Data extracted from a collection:
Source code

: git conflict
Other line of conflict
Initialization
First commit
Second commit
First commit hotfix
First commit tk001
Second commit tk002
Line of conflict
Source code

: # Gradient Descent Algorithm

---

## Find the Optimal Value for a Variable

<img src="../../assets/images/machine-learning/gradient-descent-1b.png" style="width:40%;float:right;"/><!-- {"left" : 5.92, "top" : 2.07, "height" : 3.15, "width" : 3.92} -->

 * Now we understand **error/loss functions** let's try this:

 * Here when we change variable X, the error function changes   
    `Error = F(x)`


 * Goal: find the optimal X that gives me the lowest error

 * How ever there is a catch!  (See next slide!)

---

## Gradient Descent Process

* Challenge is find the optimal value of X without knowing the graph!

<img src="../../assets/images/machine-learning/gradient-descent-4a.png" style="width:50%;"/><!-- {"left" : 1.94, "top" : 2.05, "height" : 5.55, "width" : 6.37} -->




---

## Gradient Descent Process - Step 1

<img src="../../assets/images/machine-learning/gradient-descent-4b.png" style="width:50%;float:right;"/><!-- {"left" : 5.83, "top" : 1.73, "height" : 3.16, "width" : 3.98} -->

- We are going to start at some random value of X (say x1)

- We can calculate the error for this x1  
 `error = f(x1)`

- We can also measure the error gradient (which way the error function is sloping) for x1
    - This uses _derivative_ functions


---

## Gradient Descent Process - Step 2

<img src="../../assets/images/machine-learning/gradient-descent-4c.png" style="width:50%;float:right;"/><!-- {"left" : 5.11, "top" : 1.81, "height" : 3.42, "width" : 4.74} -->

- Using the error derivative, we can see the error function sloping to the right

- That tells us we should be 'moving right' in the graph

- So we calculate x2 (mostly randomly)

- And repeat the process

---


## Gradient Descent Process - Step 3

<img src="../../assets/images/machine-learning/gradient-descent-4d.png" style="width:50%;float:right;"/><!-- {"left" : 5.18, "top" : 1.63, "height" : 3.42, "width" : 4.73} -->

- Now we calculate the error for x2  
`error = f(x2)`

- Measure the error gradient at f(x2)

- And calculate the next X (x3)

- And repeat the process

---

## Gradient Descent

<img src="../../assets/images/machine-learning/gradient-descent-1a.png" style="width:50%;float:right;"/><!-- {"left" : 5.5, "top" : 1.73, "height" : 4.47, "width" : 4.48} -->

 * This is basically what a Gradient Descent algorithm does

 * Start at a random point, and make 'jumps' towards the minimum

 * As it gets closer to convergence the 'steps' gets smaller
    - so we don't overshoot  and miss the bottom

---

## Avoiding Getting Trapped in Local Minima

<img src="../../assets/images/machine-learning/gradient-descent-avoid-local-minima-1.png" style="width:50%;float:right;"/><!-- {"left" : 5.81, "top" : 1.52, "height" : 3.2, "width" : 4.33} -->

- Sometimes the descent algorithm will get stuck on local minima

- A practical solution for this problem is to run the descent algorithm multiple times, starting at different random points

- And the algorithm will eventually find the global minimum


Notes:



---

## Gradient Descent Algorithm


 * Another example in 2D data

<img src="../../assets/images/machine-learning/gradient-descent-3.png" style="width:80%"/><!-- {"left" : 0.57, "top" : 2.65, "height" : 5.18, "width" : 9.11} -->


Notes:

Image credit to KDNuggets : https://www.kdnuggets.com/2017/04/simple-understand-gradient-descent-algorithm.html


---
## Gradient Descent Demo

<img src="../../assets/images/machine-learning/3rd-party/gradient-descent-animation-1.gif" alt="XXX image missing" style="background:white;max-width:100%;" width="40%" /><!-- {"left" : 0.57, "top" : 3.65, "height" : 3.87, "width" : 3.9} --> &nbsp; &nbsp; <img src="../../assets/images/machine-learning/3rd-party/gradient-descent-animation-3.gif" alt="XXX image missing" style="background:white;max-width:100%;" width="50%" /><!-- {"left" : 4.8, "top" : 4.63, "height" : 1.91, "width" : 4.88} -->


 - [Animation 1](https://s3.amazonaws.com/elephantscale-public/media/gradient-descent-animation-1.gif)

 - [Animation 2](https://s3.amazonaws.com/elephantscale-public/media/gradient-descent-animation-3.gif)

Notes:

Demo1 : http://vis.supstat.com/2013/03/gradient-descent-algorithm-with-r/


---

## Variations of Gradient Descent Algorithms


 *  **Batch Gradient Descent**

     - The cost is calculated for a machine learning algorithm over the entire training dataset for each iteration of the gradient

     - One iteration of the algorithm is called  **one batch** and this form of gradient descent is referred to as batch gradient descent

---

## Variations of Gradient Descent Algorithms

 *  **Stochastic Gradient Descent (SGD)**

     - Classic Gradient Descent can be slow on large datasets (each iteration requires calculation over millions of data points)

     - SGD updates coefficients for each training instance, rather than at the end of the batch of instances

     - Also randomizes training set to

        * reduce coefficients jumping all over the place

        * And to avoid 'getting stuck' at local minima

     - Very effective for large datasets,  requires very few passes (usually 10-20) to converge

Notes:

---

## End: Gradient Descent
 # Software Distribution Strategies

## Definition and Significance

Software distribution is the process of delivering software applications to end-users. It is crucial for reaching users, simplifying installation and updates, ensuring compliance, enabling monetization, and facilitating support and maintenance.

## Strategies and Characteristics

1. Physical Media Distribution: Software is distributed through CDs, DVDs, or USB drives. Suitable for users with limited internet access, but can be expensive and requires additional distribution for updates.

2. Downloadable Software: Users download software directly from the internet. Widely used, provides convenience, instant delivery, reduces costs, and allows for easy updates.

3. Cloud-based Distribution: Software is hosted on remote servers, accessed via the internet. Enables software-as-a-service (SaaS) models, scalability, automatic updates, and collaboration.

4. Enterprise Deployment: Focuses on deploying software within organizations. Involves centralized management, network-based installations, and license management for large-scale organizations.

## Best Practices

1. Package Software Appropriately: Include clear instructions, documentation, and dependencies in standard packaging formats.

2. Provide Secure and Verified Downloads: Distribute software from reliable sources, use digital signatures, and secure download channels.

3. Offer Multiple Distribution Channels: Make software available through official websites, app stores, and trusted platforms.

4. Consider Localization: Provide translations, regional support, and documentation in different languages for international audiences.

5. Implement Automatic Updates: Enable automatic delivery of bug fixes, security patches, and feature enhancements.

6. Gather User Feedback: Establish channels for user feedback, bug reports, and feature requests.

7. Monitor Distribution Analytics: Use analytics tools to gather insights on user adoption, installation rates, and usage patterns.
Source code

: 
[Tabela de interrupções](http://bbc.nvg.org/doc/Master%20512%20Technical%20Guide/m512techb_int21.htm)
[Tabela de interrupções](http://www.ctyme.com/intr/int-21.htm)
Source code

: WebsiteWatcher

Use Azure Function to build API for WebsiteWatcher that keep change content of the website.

Required action: Write an exact transcription of every entry above.

Solved problem:
Source code

: git conflict
Other line of conflict
Initialization
First commit
Second commit
First commit hotfix
First commit tk001
Second commit tk002
Line of conflict
Source code

: # Gradient Descent Algorithm

---

## Find the Optimal Value for a Variable

<img src="../../assets/images/machine-learning/gradient-descent-1b.png" style="width:40%;float:right;"/><!-- {"left" : 5.92, "top" : 2.07, "height" : 3.15, "width" : 3.92} -->

 * Now we understand **error/loss functions** let's try this:

 * Here when we change variable X, the error function changes   
    `Error = F(x)`


 * Goal: find the optimal X that gives me the lowest error

 * How ever there is a catch!  (See next slide!)

---

## Gradient Descent Process

* Challenge is find the optimal value of X without knowing the graph!

<img src="../../assets/images/machine-learning/gradient-descent-4a.png" style="width:50%;"/><!-- {"left" : 1.94, "top" : 2.05, "height" : 5.55, "width" : 6.37} -->




---

## Gradient Descent Process - Step 1

<img src="../../assets/images/machine-learning/gradient-descent-4b.png" style="width:50%;float:right;"/><!-- {"left" : 5.83, "top" : 1.73, "height" : 3.16, "width" : 3.98} -->

- We are going to start at some random value of X (say x1)

- We can calculate the error for this x1  
 `error = f(x1)`

- We can also measure the error gradient (which way the error function is sloping) for x1
    - This uses _derivative_ functions


---

## Gradient Descent Process - Step 2

<img src="../../assets/images/machine-learning/gradient-descent-4c.png" style="width:50%;float:right;"/><!-- {"left" : 5.11, "top" : 1.81, "height" : 3.42, "width" : 4.74} -->

- Using the error derivative, we can see the error function sloping to the right

- That tells us we should be 'moving right' in the graph

- So we calculate x2 (mostly randomly)

- And repeat the process

---


## Gradient Descent Process - Step 3

<img src="../../assets/images/machine-learning/gradient-descent-4d.png" style="width:50%;float:right;"/><!-- {"left" : 5.18, "top" : 1.63, "height" : 3.42, "width" : 4.73} -->

- Now we calculate the error for x2  
`error = f(x2)`

- Measure the error gradient at f(x2)

- And calculate the next X (x3)

- And repeat the process

---

## Gradient Descent

<img src="../../assets/images/machine-learning/gradient-descent-1a.png" style="width:50%;float:right;"/><!-- {"left" : 5.5, "top" : 1.73, "height" : 4.47, "width" : 4.48} -->

 * This is basically what a Gradient Descent algorithm does

 * Start at a random point, and make 'jumps' towards the minimum

 * As it gets closer to convergence the 'steps' gets smaller
    - so we don't overshoot  and miss the bottom

---

## Avoiding Getting Trapped in Local Minima

<img src="../../assets/images/machine-learning/gradient-descent-avoid-local-minima-1.png" style="width:50%;float:right;"/><!-- {"left" : 5.81, "top" : 1.52, "height" : 3.2, "width" : 4.33} -->

- Sometimes the descent algorithm will get stuck on local minima

- A practical solution for this problem is to run the descent algorithm multiple times, starting at different random points

- And the algorithm will eventually find the global minimum


Notes:



---

## Gradient Descent Algorithm


 * Another example in 2D data

<img src="../../assets/images/machine-learning/gradient-descent-3.png" style="width:80%"/><!-- {"left" : 0.57, "top" : 2.65, "height" : 5.18, "width" : 9.11} -->


Notes:

Image credit to KDNuggets : https://www.kdnuggets.com/2017/04/simple-understand-gradient-descent-algorithm.html


---
## Gradient Descent Demo

<img src="../../assets/images/machine-learning/3rd-party/gradient-descent-animation-1.gif" alt="XXX image missing" style="background:white;max-width:100%;" width="40%" /><!-- {"left" : 0.57, "top" : 3.65, "height" : 3.87, "width" : 3.9} --> &nbsp; &nbsp; <img src="../../assets/images/machine-learning/3rd-party/gradient-descent-animation-3.gif" alt="XXX image missing" style="background:white;max-width:100%;" width="50%" /><!-- {"left" : 4.8, "top" : 4.63, "height" : 1.91, "width" : 4.88} -->


 - [Animation 1](https://s3.amazonaws.com/elephantscale-public/media/gradient-descent-animation-1.gif)

 - [Animation 2](https://s3.amazonaws.com/elephantscale-public/media/gradient-descent-animation-3.gif)

Notes:

Demo1 : http://vis.supstat.com/2013/03/gradient-descent-algorithm-with-r/


---

## Variations of Gradient Descent Algorithms


 *  **Batch Gradient Descent**

     - The cost is calculated for a machine learning algorithm over the entire training dataset for each iteration of the gradient

     - One iteration of the algorithm is called  **one batch** and this form of gradient descent is referred to as batch gradient descent

---

## Variations of Gradient Descent Algorithms

 *  **Stochastic Gradient Descent (SGD)**

     - Classic Gradient Descent can be slow on large datasets (each iteration requires calculation over millions of data points)

     - SGD updates coefficients for each training instance, rather than at the end of the batch of instances

     - Also randomizes training set to

        * reduce coefficients jumping all over the place

        * And to avoid 'getting stuck' at local minima

     - Very effective for large datasets,  requires very few passes (usually 10-20) to converge

Notes:

---

## End: Gradient Descent
 # Software Distribution Strategies

## Definition and Significance

Software distribution is the process of delivering software applications to end-users. It is crucial for reaching users, simplifying installation and updates, ensuring compliance, enabling monetization, and facilitating support and maintenance.

## Strategies and Characteristics

1. Physical Media Distribution: Software is distributed through CDs, DVDs, or USB drives. Suitable for users with limited internet access, but can be expensive and requires additional distribution for updates.

2. Downloadable Software: Users download software directly from the internet. Widely used, provides convenience, instant delivery, reduces costs, and allows for easy updates.

3. Cloud-based Distribution: Software is hosted on remote servers, accessed via the internet. Enables software-as-a-service (SaaS) models, scalability, automatic updates, and collaboration.

4. Enterprise Deployment: Focuses on deploying software within organizations. Involves centralized management, network-based installations, and license management for large-scale organizations.

## Best Practices

1. Package Software Appropriately: Include clear instructions, documentation, and dependencies in standard packaging formats.

2. Provide Secure and Verified Downloads: Distribute software from reliable sources, use digital signatures, and secure download channels.

3. Offer Multiple Distribution Channels: Make software available through official websites, app stores, and trusted platforms.

4. Consider Localization: Provide translations, regional support, and documentation in different languages for international audiences.

5. Implement Automatic Updates: Enable automatic delivery of bug fixes, security patches, and feature enhancements.

6. Gather User Feedback: Establish channels for user feedback, bug reports, and feature requests.

7. Monitor Distribution Analytics: Use analytics tools to gather insights on user adoption, installation rates, and usage patterns.
Source code

: 
[Tabela de interrupções](http://bbc.nvg.org/doc/Master%20512%20Technical%20Guide/m512techb_int21.htm)
[Tabela de interrupções](http://www.ctyme.com/intr/int-21.htm)
Source code

: WebsiteWatcher

Use Azure Function to build API for WebsiteWatcher that keep change content of the website.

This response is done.